We define the operators \(\mathcal{Q}:B_{R}\to E\) and \(\mathcal{T}: B_{R}\to E\) by
$$\begin{aligned}& \mathcal{Q}x(t)= \sum_{i=1}^{m} \frac{1}{\Gamma(\beta_{i})}\int_{1}^{t}(t-s)^{\beta _{i}-1}h_{i} \bigl(s,x(s) \bigr)\,ds,\quad t\in J, \end{aligned}$$
(3.1)
$$\begin{aligned}& \mathcal{T}x(t)= \frac{1}{\Gamma(\alpha)}\int_{1}^{t} \biggl(\log\frac{t}{s} \biggr)^{\alpha -1}g \bigl(s,x(s),Kx(s) \bigr) \frac{ds}{s},\quad t\in J. \end{aligned}$$
(3.2)
For any \(x, y\in B_{R}\), we have
$$\begin{aligned} \bigl|\mathcal{Q}x(t)+\mathcal{T}y(t)\bigr| \leq& \sum_{i=1}^{m} \frac{1}{\Gamma(\beta_{i})}\int_{1}^{t}(t-s)^{\beta_{i}-1}\bigl|h_{i} \bigl(s,x(s) \bigr)\bigr|\,ds \\ &{}+\frac{1}{\Gamma(\alpha)} \int_{1}^{t} \biggl(\log \frac{t}{s} \biggr)^{\alpha-1}\bigl|g \bigl(s,x(s),Kx(s) \bigr)\bigr| \frac {ds}{s} \\ \leq& \sum_{i=1}^{m}\frac{1}{\Gamma(\beta_{i})} \int_{1}^{t}(t-s)^{\beta_{i}-1}\bigl| \theta_{i}(s)\bigr|\,ds \\ &{}+ \frac{1}{\Gamma(\alpha)}\int_{1}^{t} \biggl(\log \frac {t}{s} \biggr)^{\alpha-1} \bigl(\bigl|\nu(s)\bigr|+\bigl|\mu(s)\bigr|\bigl|Kx(s)\bigr| \bigr) \frac{ds}{s} \\ \leq& \sum_{i=1}^{m}\frac{(T-1)^{\beta_{i}}}{\Gamma(\beta_{i}+1)}\| \theta_{i}\|+\frac {(\log T)^{\alpha}}{\Gamma(\alpha+1)}\|\nu\|+\varphi_{0}\|\mu\|R \biggl[\frac{\gamma}{\Gamma(\alpha)}+\frac{(\log T)^{\alpha}}{\Gamma(\alpha+1)} \biggr] \\ \le& R. \end{aligned}$$
Next we will show that \(\mathcal{T}\) is continuous and compact.
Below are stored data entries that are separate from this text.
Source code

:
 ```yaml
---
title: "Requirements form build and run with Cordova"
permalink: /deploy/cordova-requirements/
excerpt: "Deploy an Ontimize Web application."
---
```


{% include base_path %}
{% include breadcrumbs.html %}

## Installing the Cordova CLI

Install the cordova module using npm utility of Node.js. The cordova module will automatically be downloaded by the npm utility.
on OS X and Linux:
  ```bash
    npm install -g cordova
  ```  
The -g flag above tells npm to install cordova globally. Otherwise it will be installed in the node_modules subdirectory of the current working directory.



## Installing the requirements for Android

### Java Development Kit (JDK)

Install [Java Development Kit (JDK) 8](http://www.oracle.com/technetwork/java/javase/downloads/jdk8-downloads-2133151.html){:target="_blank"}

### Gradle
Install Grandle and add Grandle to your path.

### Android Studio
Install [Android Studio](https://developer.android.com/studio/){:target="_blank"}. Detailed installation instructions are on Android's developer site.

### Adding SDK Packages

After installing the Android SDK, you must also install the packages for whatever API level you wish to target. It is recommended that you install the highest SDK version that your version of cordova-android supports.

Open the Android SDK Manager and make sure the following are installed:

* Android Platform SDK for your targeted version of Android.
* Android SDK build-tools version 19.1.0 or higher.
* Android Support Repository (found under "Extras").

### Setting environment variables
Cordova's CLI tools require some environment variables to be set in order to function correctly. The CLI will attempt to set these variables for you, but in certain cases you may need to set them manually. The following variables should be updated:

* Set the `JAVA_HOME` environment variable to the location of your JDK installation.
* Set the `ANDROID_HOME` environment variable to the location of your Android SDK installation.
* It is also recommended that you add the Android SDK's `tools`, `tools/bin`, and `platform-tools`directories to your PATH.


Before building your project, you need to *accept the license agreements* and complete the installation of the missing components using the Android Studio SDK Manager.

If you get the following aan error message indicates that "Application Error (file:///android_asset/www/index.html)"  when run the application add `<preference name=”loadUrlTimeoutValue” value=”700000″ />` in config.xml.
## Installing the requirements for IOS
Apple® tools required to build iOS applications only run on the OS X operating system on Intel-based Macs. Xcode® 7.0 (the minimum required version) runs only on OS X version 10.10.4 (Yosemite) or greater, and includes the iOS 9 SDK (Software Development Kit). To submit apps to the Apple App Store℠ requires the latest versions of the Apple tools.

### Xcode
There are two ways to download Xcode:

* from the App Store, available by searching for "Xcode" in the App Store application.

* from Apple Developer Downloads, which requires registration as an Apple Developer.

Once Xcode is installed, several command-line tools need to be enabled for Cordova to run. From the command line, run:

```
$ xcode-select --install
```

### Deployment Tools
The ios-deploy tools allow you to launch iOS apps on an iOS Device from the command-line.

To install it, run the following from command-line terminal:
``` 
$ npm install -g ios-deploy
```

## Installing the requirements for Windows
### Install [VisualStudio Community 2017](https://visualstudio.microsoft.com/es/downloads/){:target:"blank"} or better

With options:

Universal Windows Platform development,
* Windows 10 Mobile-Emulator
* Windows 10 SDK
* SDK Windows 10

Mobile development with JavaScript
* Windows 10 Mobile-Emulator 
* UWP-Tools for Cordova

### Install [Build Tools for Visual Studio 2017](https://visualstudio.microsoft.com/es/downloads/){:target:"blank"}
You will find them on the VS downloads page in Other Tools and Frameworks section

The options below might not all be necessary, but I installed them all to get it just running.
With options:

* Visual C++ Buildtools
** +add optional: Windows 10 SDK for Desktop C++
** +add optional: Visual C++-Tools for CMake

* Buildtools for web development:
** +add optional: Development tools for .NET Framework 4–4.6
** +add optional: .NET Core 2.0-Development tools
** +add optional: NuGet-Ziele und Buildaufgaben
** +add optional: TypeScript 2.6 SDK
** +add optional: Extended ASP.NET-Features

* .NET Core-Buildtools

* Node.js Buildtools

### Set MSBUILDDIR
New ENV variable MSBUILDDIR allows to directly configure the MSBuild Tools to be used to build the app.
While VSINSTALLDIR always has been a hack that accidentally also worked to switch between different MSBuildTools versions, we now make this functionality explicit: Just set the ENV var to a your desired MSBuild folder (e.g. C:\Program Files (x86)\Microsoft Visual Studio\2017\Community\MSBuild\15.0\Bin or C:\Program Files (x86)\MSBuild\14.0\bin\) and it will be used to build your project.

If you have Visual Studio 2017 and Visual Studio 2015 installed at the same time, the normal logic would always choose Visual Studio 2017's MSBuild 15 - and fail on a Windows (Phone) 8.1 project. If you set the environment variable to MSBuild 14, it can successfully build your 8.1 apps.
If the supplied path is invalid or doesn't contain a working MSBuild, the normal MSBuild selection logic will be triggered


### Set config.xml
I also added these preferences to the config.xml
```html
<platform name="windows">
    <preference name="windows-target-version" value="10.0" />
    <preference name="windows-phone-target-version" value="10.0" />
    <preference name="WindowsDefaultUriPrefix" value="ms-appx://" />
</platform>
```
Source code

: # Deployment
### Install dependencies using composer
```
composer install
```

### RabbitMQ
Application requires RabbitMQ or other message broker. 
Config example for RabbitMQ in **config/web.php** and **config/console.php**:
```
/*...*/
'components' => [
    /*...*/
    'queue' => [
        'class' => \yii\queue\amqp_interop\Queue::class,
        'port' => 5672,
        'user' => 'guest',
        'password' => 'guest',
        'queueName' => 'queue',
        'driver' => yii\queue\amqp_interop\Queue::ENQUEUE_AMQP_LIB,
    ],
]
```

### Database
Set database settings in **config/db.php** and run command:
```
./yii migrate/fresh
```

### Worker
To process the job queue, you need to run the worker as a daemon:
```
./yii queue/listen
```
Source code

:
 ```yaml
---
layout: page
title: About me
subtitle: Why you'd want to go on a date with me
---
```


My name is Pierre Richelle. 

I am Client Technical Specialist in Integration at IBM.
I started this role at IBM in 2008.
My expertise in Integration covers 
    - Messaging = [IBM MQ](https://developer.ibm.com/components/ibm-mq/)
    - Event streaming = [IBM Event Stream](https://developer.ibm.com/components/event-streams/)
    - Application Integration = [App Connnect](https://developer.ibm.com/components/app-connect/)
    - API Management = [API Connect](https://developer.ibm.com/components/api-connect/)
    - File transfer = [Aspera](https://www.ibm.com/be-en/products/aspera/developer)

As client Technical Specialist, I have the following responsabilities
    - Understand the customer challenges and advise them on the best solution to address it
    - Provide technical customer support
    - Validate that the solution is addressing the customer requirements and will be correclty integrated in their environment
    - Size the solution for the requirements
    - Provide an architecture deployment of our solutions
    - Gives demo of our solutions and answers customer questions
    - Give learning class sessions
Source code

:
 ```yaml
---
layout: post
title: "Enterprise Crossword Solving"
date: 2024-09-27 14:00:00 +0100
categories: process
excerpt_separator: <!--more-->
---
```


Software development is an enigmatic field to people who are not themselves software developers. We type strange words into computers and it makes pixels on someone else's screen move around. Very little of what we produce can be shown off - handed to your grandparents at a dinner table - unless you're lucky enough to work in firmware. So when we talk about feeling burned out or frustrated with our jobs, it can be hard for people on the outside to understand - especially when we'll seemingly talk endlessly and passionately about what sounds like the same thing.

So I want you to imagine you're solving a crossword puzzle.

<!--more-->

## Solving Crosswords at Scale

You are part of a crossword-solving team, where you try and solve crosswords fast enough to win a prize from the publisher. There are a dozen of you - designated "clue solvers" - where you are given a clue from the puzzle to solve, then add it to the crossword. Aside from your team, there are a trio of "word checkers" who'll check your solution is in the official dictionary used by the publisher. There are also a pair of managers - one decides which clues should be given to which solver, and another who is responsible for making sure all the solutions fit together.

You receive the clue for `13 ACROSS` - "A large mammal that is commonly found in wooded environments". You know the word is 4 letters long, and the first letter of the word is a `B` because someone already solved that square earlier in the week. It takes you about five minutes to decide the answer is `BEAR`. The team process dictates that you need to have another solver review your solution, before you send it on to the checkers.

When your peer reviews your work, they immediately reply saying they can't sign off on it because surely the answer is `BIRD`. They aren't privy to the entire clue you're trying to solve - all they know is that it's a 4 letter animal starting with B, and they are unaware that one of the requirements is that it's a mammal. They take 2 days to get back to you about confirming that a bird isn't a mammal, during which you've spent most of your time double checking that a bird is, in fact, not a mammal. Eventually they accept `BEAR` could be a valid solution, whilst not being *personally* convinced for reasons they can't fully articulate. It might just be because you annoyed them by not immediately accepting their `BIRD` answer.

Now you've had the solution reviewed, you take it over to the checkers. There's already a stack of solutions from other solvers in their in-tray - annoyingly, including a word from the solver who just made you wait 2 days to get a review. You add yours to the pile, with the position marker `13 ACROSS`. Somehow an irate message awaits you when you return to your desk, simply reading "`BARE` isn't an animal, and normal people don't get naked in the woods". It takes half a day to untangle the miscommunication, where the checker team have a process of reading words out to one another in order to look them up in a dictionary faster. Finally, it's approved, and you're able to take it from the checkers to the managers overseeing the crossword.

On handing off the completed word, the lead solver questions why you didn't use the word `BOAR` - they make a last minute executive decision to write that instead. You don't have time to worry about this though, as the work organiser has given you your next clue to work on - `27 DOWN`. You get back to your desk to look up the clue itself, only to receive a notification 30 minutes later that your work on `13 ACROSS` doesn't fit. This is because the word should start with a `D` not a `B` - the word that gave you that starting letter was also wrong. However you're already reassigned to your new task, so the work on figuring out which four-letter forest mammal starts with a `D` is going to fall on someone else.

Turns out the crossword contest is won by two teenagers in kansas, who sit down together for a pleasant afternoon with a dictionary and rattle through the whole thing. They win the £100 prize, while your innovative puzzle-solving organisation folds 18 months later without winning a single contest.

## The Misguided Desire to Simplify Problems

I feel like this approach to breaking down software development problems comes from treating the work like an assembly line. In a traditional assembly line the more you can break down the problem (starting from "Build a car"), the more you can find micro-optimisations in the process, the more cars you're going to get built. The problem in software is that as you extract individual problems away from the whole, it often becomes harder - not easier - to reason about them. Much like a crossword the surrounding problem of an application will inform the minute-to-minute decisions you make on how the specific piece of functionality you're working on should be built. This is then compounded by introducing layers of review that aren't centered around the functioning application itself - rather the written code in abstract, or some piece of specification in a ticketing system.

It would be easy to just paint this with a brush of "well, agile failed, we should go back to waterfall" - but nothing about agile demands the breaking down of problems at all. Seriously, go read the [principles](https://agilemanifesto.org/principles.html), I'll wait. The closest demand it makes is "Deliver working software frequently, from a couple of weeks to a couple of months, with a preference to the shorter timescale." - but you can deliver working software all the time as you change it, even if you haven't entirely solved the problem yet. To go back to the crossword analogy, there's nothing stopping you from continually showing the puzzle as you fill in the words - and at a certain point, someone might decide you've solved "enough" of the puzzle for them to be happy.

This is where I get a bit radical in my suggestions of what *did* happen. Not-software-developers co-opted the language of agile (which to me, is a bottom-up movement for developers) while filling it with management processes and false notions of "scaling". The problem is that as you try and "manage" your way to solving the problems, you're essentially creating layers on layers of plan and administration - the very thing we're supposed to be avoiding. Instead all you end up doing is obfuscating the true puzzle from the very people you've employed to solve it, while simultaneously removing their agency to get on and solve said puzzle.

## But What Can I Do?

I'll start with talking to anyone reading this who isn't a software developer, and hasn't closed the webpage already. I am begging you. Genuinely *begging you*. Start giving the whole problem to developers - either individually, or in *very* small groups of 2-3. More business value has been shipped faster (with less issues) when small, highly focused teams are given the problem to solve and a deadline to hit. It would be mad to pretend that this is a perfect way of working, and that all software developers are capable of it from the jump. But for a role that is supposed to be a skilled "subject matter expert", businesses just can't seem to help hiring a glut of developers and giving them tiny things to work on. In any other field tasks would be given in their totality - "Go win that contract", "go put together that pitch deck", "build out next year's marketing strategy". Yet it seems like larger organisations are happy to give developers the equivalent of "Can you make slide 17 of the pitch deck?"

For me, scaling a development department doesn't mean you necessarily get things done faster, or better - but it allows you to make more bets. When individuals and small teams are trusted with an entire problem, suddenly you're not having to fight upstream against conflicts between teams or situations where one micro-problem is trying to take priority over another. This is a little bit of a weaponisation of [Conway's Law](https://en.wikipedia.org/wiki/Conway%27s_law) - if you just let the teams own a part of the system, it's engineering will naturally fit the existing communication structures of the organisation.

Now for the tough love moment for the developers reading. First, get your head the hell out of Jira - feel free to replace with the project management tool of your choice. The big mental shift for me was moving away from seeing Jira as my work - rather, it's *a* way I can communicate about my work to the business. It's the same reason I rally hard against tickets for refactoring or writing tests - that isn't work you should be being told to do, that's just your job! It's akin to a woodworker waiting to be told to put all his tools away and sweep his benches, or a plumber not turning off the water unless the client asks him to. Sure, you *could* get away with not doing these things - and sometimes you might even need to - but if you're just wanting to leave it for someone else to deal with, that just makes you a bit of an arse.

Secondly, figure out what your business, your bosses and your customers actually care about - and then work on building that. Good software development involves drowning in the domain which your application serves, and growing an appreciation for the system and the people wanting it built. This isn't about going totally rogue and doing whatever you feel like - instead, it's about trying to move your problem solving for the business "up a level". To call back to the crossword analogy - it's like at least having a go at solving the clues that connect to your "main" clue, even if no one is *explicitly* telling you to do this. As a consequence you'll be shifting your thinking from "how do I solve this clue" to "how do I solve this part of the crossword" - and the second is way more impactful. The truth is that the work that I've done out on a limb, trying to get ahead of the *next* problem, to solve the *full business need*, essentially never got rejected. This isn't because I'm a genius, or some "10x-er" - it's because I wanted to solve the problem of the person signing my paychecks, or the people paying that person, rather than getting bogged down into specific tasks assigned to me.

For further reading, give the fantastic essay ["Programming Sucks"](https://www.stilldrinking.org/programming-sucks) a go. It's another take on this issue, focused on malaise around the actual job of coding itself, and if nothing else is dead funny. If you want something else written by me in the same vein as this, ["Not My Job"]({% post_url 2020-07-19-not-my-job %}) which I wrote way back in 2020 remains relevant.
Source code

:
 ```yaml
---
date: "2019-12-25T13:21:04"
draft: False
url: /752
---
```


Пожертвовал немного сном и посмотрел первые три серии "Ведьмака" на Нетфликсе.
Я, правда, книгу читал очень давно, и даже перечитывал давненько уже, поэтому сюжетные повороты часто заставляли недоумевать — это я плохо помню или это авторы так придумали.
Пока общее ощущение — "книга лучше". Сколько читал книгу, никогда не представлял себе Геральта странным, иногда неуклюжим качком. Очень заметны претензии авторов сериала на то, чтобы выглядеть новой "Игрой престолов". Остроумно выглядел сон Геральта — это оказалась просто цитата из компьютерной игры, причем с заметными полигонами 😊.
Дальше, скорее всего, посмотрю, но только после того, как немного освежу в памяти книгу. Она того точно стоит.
The operator \(\mathcal{T}\) is obviously continuous. Also, \(\mathcal{T}\) is uniformly bounded on \(B_{R}\) as
$$\|\mathcal{T}x\|\leq \frac{(\log T)^{\alpha}}{\Gamma(\alpha+1)}\|\nu\|+\|\mu\|\varphi_{0}R \biggl[\frac {\gamma}{\Gamma(\alpha)}+\frac{(\log T)^{\alpha}}{\Gamma(\alpha+1)} \biggr]. $$
Let \(\tau_{1},\tau_{2}\in J\) with \(\tau_{1}<\tau_{2}\) and \(x\in B_{R}\). We define \(\sup_{(t,x_{i})\in J\times B_{R}\times B_{R}}|g(t,x,y)|=\bar{g}<\infty\). Then we have
$$\begin{aligned} \bigl|\mathcal{T}x(\tau_{2})-\mathcal{T}x(\tau_{1})\bigr| =& \biggl| \frac {1}{\Gamma(\alpha)}\int_{1}^{\tau_{2}} \biggl(\log \frac{\tau_{2}}{s} \biggr)^{\alpha-1}g \bigl(s,x(s),Kx(s) \bigr) \frac{ds}{s} \\ &{}-\frac{1}{\Gamma(\alpha)}\int_{1}^{\tau_{1}} \biggl(\log \frac{\tau _{2}}{s} \biggr)^{\alpha-1}g \bigl(s,x(s),Kx(s) \bigr) \frac{ds}{s} \biggr| \\ \le& \frac{\|\nu\|+\|\mu\|\varphi_{0}R(T-1)}{\Gamma(\alpha+1)} \bigl[(\log\tau _{1})^{\alpha}-(\log \tau_{2})^{\alpha} \bigr], \end{aligned}$$
which is independent of x and tends to zero as \(\tau_{2}-\tau_{1}\to 0\). Thus, \(\mathcal{T}\) is equicontinuous. So \(\mathcal{T}\) is relatively compact on \(B_{R}\). Hence, by the Arzelá-Ascoli theorem, \(\mathcal{T}\) is compact on \(B_{R}\).
Now we show that \({\mathcal{Q}}\) is a contraction mapping. Let \(x, y\in B_{R}\). Then, for \(t\in J\), we have
$$\begin{aligned} \bigl|{\mathcal{Q}}x(t)-{\mathcal{Q}}y(t)\bigr| \le& \sum_{i=1}^{m} \frac{1}{\Gamma(\beta_{i})}\int_{1}^{t}(t-s)^{\beta _{i}-1}\bigl|h_{i} \bigl(s,x(s) \bigr)-h_{i} \bigl(s,y(s) \bigr)\bigr|\,ds \\ \le& L_{0}\|x-y\|\sum_{i=1}^{m} \frac{1}{\Gamma(\beta_{i})}\int_{1}^{t}(t-s)^{\beta_{i}-1} \,ds \\ \le&L_{0}\|x-y\|\sum_{i=1}^{m} \frac{(T-1)^{\beta_{i}}}{\Gamma(\beta_{i}+1)}. \end{aligned}$$
Hence, by the given assumption, \(\mathcal{T}\) is a contraction mapping.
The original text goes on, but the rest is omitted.